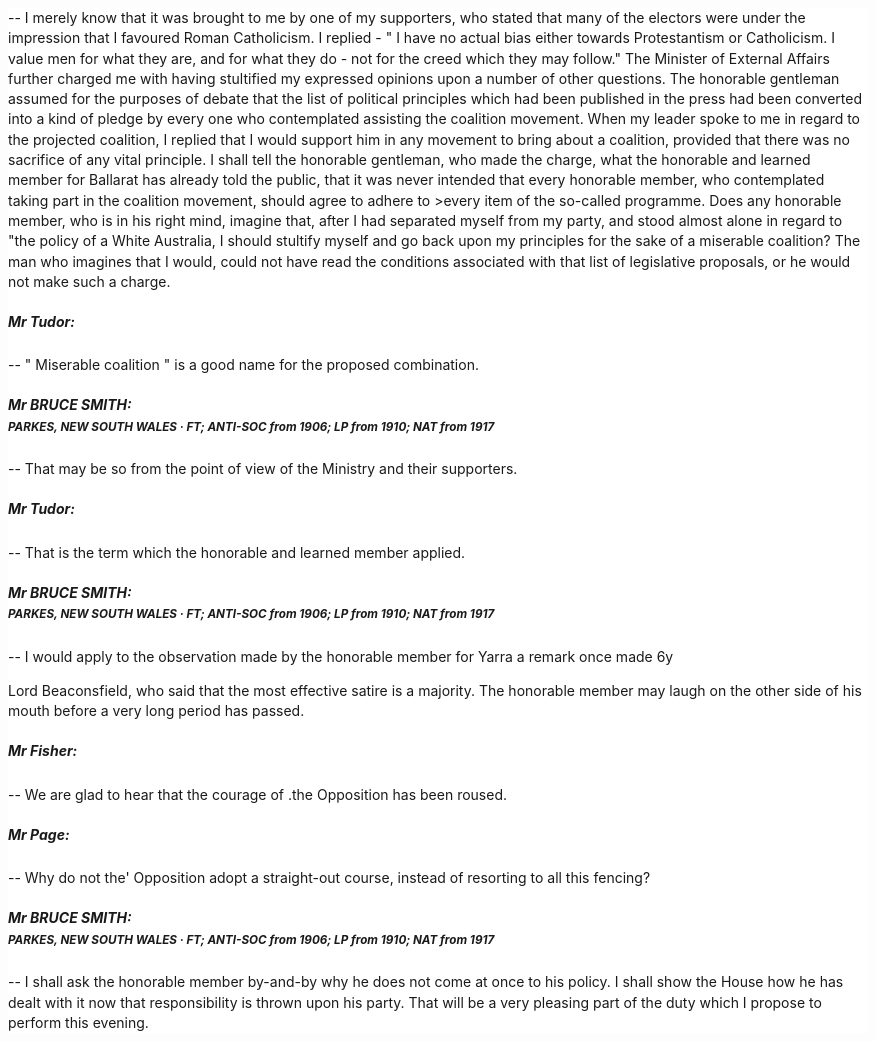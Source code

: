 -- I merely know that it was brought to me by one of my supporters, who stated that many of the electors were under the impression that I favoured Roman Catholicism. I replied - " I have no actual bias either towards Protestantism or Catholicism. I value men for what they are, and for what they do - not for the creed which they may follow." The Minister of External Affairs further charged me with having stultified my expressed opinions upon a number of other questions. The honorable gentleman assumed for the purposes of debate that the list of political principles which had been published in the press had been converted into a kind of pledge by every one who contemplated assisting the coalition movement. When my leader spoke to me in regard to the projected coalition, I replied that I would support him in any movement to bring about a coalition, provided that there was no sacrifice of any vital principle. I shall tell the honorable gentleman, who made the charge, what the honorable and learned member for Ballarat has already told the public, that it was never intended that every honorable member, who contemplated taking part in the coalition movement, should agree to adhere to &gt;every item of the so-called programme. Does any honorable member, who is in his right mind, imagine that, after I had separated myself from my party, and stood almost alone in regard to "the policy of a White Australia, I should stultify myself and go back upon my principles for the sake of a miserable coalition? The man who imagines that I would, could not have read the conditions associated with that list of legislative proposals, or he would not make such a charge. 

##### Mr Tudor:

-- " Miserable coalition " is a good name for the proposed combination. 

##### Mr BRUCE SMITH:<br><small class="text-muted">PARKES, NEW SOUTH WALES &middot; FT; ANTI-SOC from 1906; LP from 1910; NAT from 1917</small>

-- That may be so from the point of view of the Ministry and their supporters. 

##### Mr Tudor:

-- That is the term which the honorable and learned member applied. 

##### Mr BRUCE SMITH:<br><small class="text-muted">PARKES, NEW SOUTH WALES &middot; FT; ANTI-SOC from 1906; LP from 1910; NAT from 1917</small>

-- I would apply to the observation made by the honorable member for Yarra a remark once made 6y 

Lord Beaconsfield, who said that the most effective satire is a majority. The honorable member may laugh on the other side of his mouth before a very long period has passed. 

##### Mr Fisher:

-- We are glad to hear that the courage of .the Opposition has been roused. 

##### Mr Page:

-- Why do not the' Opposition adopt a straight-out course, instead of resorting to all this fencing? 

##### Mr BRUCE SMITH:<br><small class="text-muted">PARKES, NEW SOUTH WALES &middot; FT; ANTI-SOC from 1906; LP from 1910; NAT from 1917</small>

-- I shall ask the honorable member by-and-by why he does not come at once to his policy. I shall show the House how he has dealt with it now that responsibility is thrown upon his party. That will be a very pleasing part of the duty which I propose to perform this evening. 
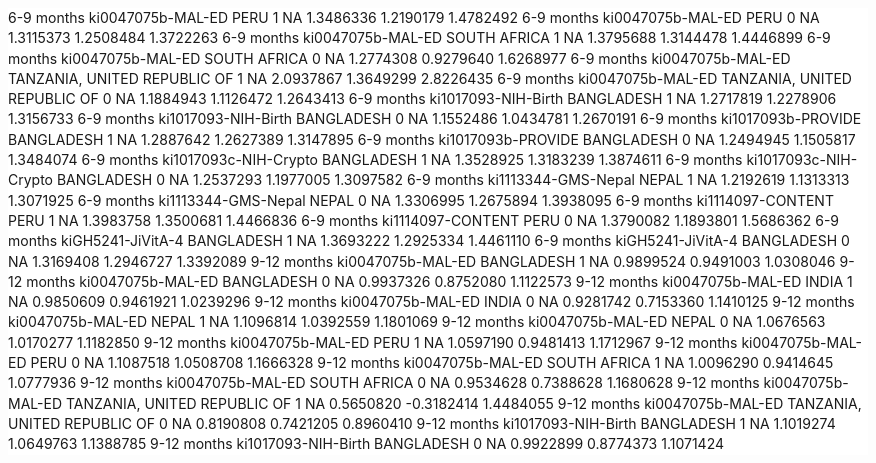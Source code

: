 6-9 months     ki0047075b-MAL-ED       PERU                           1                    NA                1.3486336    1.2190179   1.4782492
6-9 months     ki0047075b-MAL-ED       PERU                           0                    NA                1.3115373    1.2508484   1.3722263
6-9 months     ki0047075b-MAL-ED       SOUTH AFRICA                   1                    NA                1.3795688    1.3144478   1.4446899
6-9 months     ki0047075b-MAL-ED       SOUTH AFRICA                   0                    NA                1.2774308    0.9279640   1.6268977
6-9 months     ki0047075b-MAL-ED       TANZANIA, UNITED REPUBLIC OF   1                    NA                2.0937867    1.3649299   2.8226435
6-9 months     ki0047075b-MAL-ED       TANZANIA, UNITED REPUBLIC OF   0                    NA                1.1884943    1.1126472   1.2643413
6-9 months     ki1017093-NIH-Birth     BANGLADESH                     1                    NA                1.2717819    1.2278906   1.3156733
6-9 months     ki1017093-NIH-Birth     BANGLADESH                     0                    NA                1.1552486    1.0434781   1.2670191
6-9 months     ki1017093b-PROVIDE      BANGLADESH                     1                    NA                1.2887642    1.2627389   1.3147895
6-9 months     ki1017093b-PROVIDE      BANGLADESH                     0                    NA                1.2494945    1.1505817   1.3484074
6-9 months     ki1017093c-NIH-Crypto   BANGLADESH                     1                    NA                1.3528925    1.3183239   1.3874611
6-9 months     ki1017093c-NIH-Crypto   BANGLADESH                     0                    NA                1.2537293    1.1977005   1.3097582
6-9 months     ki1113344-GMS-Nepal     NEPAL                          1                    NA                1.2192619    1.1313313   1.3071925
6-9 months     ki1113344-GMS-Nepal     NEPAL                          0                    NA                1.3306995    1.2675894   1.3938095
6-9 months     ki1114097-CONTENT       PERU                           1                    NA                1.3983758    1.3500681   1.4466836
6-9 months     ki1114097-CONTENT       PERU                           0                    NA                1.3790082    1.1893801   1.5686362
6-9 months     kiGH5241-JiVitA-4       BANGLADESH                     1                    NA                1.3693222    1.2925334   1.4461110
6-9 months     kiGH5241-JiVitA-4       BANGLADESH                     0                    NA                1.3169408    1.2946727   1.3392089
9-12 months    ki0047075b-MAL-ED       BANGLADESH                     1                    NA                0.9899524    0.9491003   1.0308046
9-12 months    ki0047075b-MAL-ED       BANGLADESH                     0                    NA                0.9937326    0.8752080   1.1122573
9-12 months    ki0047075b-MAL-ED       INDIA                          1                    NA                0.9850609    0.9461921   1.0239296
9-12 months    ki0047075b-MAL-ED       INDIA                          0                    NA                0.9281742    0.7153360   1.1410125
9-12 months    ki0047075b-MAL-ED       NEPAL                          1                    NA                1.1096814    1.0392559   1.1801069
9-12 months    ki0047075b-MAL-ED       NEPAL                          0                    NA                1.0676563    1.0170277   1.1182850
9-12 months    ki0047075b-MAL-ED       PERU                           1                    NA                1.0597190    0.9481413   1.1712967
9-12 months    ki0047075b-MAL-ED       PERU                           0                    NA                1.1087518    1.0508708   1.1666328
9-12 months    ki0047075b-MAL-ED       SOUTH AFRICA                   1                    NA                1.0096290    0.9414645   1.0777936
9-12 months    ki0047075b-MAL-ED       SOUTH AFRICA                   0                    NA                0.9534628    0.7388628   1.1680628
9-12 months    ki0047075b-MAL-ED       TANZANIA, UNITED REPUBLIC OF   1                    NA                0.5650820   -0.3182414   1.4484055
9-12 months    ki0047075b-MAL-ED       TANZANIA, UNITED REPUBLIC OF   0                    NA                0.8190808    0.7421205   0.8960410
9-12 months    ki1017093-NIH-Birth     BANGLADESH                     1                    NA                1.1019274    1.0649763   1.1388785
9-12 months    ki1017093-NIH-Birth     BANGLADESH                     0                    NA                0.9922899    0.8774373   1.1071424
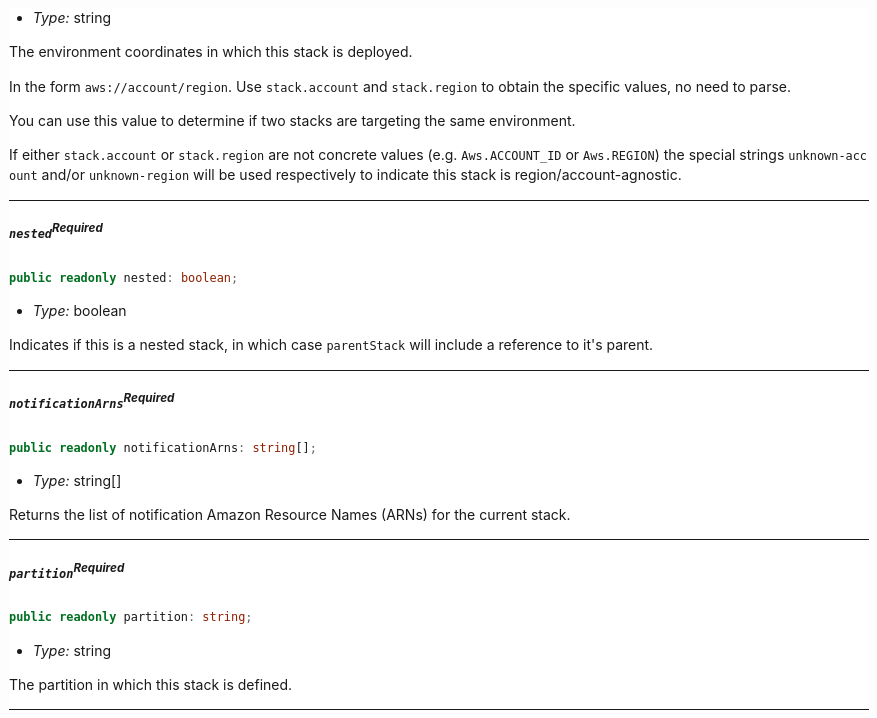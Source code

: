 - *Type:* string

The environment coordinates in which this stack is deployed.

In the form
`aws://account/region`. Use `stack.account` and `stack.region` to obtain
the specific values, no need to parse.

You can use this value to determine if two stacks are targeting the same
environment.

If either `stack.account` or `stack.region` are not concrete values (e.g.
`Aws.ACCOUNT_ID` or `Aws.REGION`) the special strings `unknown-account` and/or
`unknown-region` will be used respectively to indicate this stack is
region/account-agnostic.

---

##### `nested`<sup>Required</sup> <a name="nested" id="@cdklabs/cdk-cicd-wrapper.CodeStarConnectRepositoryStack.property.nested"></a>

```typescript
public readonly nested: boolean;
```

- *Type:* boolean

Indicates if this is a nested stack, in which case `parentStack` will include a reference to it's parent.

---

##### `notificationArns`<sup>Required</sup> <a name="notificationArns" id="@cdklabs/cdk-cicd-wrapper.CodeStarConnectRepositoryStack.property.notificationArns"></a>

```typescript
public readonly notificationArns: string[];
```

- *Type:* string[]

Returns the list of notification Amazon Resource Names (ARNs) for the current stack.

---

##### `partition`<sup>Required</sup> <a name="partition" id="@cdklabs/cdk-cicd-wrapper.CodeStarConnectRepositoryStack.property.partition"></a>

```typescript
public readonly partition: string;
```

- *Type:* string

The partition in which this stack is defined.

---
━━━━━━━━━━━━━━━━━━━━
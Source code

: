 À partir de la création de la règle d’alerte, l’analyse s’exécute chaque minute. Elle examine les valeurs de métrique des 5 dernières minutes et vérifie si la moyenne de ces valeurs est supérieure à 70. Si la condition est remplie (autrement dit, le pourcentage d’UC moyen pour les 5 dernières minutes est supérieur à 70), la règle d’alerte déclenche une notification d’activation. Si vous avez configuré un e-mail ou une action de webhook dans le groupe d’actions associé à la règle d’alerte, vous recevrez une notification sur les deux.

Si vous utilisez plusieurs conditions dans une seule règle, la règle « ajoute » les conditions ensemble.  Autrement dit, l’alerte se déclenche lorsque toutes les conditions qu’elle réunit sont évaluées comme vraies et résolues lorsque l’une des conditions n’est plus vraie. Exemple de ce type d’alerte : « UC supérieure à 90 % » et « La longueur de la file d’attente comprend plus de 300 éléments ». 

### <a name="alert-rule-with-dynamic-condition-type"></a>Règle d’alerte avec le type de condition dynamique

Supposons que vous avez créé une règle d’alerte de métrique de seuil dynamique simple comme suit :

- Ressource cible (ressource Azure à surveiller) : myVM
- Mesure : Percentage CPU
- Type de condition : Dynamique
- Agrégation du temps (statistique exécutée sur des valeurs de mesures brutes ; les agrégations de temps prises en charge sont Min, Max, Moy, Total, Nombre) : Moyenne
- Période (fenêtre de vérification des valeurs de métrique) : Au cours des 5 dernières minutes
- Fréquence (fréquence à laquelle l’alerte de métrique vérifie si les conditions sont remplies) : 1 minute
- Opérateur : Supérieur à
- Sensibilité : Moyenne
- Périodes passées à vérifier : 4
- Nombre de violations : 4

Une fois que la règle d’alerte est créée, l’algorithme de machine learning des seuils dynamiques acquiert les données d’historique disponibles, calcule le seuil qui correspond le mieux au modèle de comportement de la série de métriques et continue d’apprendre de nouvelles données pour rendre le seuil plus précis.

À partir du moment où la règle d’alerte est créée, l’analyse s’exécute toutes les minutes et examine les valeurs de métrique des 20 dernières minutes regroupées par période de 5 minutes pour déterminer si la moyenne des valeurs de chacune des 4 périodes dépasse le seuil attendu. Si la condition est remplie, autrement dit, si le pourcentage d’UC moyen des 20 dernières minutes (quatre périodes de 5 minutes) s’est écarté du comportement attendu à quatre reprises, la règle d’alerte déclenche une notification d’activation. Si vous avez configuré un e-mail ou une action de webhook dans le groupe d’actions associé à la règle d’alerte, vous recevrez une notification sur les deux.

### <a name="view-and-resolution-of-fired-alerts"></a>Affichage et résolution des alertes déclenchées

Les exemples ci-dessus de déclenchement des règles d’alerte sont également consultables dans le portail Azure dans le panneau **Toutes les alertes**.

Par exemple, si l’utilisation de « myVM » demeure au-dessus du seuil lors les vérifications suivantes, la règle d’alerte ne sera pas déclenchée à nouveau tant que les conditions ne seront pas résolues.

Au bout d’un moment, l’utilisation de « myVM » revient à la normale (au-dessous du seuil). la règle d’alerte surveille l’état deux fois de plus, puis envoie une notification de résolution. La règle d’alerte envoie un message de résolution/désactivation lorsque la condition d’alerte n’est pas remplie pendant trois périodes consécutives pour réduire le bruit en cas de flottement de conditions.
━━━━━━━━━━━━━━━━━━━━
= Try it =
Copy every line of the records above that contains "CONTENT".

= Task output =
6-9 months     ki1114097-CONTENT       PERU                           1                    NA                1.3983758    1.3500681   1.4466836
6-9 months     ki1114097-CONTENT       PERU                           0                    NA                1.3790082    1.1893801   1.5686362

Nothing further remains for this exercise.